Another major theme, especially at our London conference which was attended by both medical and education professionals, was how best to ensure that people, including children, with disabilities be treated as equal members of society. Jaspal Dhani of Disability Equality in Education began his talk on inclusion in schools by looking at the medical and social models of disability. According to the old, medical, model, the words disability, impairment and handicap all defined people by what they couldn’t do because of their loss of physical function. So a wheelchair user like Jaspal could be refused access to education or work because a building had no lifts, or banned from a cinema because he and his chair would be a ‘fire hazard’. A definition of disability, using this model, was formulated by the World Health Organisation as late as 1980 and is still used in UK government documents. The social model of disability, developed by disabled people themselves, turns all this on its head. Disabled people, it argues, have the same rights to education, work and leisure as anyone else, and are prevented from using these rights not by their disability but by physical and social barriers around them.

Thanks largely to the efforts of disabled people themselves, we now have the Disability Discrimination Act (2002), which goes a long way towards removing at least the physical barriers.

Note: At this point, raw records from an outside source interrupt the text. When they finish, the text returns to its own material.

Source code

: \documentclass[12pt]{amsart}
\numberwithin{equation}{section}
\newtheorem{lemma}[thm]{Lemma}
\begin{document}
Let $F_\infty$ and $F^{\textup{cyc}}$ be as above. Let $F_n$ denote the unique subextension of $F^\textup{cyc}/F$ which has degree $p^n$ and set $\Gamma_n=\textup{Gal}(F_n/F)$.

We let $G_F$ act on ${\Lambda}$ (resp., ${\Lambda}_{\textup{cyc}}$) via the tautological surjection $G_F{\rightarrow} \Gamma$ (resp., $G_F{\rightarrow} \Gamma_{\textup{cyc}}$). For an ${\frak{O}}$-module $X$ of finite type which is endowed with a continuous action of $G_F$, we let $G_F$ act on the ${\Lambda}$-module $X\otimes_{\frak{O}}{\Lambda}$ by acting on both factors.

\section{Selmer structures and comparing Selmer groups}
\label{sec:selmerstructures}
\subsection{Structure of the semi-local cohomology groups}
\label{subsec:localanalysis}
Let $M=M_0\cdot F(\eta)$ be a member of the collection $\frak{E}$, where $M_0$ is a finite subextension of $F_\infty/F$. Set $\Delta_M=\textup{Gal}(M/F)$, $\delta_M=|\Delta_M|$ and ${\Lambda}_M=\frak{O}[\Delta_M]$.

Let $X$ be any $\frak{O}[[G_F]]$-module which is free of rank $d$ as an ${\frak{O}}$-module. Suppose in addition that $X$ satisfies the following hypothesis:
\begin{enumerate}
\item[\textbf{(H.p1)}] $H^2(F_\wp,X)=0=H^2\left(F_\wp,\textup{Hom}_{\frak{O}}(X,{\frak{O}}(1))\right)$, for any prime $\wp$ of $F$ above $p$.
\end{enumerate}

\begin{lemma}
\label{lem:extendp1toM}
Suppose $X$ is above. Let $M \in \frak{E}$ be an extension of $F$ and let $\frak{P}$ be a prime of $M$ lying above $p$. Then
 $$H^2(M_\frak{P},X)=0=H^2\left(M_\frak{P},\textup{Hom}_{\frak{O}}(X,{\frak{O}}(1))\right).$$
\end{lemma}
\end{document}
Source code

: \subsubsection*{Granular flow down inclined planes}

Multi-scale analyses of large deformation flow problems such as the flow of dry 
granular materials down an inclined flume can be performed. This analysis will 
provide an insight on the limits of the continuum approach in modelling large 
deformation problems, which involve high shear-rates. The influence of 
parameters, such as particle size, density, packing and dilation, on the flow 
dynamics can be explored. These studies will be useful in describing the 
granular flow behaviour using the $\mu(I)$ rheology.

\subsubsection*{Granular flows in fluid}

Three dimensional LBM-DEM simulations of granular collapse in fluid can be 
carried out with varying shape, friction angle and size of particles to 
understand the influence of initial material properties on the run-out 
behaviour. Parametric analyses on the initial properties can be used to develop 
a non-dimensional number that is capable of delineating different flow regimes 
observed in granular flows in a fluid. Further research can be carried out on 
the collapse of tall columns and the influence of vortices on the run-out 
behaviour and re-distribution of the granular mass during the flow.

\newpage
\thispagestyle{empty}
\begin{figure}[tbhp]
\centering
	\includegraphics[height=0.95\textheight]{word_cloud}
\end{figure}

Old attitudes to disability will of course take longer to disappear, but the more visible disabled people are, on the bus and everywhere else, the more equal they will become. And here of course education has an enormous role to play. Some parents of children with hemiplegia, especially those with associated medical problems, still come to the unwilling conclusion that ordinary schools are not catering adequately for their child, but the vast majority of our children are in mainstream, and HemiHelp has always tried to give parents and carers the information to help them receive the best possible support. The second part of Jaspal Dhani’s talk was on the Special Educational Needs and Disability Act (2001), which has been implemented in stages. In 2002 it became illegal for schools and LEAs to discriminate against students with disabilities in any way. The law applies to all schools, whether state or independent, to colleges and universities and to nurseries, and it covers not only the curriculum but everything from school trips to school dinners. It has also been successfully tested by a large number of dissatisfied parents. And as of April 2004 all schools and LEAs must have an access plan detailing how they intend to improve access to education for children with disabilities.

Sport and disability

The Act includes of course access to sports activities - an area of inclusion often perceived as difficult by schools, although disabled students benefit as much from physical activity as anyone else. Local provision of suitable facilities is also very patchy.

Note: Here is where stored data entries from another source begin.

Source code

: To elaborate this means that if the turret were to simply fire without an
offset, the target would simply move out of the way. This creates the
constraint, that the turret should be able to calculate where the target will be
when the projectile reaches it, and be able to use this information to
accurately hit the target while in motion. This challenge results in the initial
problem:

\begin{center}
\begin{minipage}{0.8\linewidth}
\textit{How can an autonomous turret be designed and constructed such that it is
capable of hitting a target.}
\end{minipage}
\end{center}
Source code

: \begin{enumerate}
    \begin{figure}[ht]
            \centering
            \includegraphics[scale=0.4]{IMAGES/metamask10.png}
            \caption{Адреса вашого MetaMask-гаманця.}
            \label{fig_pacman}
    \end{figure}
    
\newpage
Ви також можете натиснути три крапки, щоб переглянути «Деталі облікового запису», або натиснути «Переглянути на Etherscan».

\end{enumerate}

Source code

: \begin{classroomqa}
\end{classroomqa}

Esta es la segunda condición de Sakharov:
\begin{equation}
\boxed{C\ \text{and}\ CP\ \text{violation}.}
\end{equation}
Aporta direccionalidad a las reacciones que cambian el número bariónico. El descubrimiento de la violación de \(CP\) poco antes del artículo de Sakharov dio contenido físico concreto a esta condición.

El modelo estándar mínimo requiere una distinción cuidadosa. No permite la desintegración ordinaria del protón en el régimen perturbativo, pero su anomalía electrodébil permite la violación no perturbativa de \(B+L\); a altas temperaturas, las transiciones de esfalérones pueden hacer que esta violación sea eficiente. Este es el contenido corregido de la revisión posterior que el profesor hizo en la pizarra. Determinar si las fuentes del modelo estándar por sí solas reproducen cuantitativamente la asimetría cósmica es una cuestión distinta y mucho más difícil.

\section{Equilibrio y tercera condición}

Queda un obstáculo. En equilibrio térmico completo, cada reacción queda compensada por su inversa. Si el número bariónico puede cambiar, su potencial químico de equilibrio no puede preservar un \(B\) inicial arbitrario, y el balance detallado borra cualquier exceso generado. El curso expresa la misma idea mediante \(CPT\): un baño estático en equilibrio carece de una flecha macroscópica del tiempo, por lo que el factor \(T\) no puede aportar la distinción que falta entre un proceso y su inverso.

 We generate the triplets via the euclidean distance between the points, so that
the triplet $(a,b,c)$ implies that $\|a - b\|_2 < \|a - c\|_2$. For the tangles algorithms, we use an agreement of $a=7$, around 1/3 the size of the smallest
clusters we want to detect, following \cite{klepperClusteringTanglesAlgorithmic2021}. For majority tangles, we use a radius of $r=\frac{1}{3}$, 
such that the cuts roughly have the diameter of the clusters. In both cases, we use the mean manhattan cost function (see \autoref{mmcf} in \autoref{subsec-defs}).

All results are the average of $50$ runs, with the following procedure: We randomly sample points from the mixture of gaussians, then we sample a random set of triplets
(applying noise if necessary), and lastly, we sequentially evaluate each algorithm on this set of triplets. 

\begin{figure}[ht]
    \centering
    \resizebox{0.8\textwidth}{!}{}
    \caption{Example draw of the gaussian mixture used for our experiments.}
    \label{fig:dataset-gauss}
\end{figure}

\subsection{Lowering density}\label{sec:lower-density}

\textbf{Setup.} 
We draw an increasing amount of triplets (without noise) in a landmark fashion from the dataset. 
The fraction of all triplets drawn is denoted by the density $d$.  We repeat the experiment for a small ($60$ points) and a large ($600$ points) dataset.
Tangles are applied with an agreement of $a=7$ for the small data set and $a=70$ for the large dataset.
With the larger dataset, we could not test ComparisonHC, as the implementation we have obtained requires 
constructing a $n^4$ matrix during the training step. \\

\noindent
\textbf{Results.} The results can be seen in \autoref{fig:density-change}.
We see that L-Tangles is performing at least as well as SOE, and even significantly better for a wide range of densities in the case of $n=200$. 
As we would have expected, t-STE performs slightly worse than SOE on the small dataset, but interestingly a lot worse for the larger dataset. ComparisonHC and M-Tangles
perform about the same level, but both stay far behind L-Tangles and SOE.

At the London conference we were very enthused by a talk by Mark Leach, who works as a sports development manager for Newham, a London borough with an excellent record of provision for people with disabilities. Mark, a former footballer who has hemiplegia himself, was the first disabled person to get an FA coaching certificate, after he persuaded the FA that a coach didn’t need to be able to demonstrate skills in order to teach them. In Newham he manages a sports programme with an emphasis on multi-ability participation, with activities adapted to meet people’s skills. Mark used as an example his own problems with warm-up exercises before football, which he finally solved by using yoga and Pilates stretches, which could be performed whilst lying down. And he reminded us that even people with quite serious impairments can be included in activities such as sailing, which is very effective in improving body posture. In the near future HemiHelp is hoping to produce an information sheet on sports opportunities around the country, and we hope we will find more people as inspiring as Mark.